* HOW TO COMPLETE THIS TASK *
This exercise requires every record to be repeated exactly.

* EXERCISE INPUT *
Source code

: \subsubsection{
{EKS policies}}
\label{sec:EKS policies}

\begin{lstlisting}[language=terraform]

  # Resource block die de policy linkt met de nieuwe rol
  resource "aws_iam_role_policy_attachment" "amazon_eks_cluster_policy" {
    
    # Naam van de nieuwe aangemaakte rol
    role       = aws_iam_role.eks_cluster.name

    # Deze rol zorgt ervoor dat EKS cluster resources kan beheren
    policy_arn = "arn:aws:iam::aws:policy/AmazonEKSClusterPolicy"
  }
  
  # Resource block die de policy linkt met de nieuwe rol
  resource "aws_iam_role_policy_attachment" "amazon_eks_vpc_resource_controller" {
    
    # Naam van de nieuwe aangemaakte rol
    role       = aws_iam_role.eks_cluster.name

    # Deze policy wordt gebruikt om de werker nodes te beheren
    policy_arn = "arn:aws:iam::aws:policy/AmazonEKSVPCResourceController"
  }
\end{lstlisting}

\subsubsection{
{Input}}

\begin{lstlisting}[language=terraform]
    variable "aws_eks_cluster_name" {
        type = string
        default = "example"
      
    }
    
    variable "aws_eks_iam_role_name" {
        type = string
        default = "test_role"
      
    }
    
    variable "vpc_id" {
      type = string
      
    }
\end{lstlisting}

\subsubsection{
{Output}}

* RESPONSE FOR THIS EXERCISE *
Source code

: \subsubsection{
{EKS policies}}
\label{sec:EKS policies}

\begin{lstlisting}[language=terraform]

  # Resource block die de policy linkt met de nieuwe rol
  resource "aws_iam_role_policy_attachment" "amazon_eks_cluster_policy" {
    
    # Naam van de nieuwe aangemaakte rol
    role       = aws_iam_role.eks_cluster.name

    # Deze rol zorgt ervoor dat EKS cluster resources kan beheren
    policy_arn = "arn:aws:iam::aws:policy/AmazonEKSClusterPolicy"
  }
  
  # Resource block die de policy linkt met de nieuwe rol
  resource "aws_iam_role_policy_attachment" "amazon_eks_vpc_resource_controller" {
    
    # Naam van de nieuwe aangemaakte rol
    role       = aws_iam_role.eks_cluster.name

    # Deze policy wordt gebruikt om de werker nodes te beheren
    policy_arn = "arn:aws:iam::aws:policy/AmazonEKSVPCResourceController"
  }
\end{lstlisting}

\subsubsection{
{Input}}

\begin{lstlisting}[language=terraform]
    variable "aws_eks_cluster_name" {
        type = string
        default = "example"
      
    }
    
    variable "aws_eks_iam_role_name" {
        type = string
        default = "test_role"
      
    }
    
    variable "vpc_id" {
      type = string
      
    }
\end{lstlisting}

\subsubsection{
{Output}}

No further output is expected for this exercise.